Print exactly the lines below between the line holding "# Konsep: Web server. Web Client" and the line holding "2. Layout: Fixed, Fluid.", inclusive, and nothing more.

----------

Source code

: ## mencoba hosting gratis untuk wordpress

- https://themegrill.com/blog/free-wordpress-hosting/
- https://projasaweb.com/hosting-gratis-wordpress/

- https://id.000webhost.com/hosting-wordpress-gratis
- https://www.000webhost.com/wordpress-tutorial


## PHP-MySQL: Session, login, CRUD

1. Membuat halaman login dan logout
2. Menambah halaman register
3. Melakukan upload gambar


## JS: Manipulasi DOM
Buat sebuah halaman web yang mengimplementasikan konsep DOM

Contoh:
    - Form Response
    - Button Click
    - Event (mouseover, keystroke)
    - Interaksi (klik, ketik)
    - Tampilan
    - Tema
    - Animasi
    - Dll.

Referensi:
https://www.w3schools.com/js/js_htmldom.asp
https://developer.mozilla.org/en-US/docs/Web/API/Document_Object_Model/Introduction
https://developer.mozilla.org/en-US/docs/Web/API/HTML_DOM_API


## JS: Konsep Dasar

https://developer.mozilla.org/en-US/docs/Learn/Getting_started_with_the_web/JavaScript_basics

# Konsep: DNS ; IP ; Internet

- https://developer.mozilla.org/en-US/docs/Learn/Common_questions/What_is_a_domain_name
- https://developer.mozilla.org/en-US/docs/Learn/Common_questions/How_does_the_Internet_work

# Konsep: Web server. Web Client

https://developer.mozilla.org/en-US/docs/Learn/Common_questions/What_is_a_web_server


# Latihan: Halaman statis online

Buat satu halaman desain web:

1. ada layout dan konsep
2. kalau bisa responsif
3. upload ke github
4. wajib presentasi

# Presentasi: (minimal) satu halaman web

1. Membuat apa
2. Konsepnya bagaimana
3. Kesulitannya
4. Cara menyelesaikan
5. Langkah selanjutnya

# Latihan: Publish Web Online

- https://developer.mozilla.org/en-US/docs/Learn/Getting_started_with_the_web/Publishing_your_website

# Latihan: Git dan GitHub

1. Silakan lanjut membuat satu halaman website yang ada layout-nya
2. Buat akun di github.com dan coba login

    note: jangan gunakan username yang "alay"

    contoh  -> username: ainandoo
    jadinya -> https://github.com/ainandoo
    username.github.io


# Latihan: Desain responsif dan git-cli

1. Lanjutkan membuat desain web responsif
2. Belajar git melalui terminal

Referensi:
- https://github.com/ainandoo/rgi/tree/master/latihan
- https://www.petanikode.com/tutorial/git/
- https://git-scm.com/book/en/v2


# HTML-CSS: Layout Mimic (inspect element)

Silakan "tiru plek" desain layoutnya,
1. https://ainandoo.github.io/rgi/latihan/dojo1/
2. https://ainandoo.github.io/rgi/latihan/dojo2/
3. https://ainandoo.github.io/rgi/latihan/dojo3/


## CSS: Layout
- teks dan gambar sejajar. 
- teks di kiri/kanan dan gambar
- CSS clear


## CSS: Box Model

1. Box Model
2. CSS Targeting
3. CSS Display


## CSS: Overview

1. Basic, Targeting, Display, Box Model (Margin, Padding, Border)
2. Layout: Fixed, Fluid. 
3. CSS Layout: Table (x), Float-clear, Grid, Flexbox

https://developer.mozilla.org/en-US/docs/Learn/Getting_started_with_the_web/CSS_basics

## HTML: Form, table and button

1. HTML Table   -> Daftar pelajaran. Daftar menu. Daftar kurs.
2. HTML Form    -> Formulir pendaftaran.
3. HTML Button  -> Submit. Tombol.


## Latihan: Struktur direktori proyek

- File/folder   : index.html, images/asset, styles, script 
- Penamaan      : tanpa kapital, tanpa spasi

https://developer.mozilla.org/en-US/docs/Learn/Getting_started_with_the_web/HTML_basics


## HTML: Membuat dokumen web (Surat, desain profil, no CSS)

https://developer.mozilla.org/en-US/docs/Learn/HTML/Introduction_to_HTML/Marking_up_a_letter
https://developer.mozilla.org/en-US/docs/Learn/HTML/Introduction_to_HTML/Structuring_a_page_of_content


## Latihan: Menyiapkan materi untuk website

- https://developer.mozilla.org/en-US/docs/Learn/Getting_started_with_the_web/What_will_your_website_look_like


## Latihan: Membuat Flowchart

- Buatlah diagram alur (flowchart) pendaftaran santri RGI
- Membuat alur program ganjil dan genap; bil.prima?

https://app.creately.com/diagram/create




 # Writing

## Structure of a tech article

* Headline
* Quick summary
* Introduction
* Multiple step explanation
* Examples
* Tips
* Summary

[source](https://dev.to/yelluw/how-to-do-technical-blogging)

----------

» **FINISHED EXERCISE**
# Konsep: Web server. Web Client

https://developer.mozilla.org/en-US/docs/Learn/Common_questions/What_is_a_web_server


# Latihan: Halaman statis online

Buat satu halaman desain web:

1. ada layout dan konsep
2. kalau bisa responsif
3. upload ke github
4. wajib presentasi

# Presentasi: (minimal) satu halaman web

1. Membuat apa
2. Konsepnya bagaimana
3. Kesulitannya
4. Cara menyelesaikan
5. Langkah selanjutnya

# Latihan: Publish Web Online

- https://developer.mozilla.org/en-US/docs/Learn/Getting_started_with_the_web/Publishing_your_website

# Latihan: Git dan GitHub

1. Silakan lanjut membuat satu halaman website yang ada layout-nya
2. Buat akun di github.com dan coba login

    note: jangan gunakan username yang "alay"

    contoh  -> username: ainandoo
    jadinya -> https://github.com/ainandoo
    username.github.io


# Latihan: Desain responsif dan git-cli

1. Lanjutkan membuat desain web responsif
2. Belajar git melalui terminal

Referensi:
- https://github.com/ainandoo/rgi/tree/master/latihan
- https://www.petanikode.com/tutorial/git/
- https://git-scm.com/book/en/v2


# HTML-CSS: Layout Mimic (inspect element)

Silakan "tiru plek" desain layoutnya,
1. https://ainandoo.github.io/rgi/latihan/dojo1/
2. https://ainandoo.github.io/rgi/latihan/dojo2/
3. https://ainandoo.github.io/rgi/latihan/dojo3/


## CSS: Layout
- teks dan gambar sejajar. 
- teks di kiri/kanan dan gambar
- CSS clear


## CSS: Box Model

1. Box Model
2. CSS Targeting
3. CSS Display


## CSS: Overview

1. Basic, Targeting, Display, Box Model (Margin, Padding, Border)
2. Layout: Fixed, Fluid. 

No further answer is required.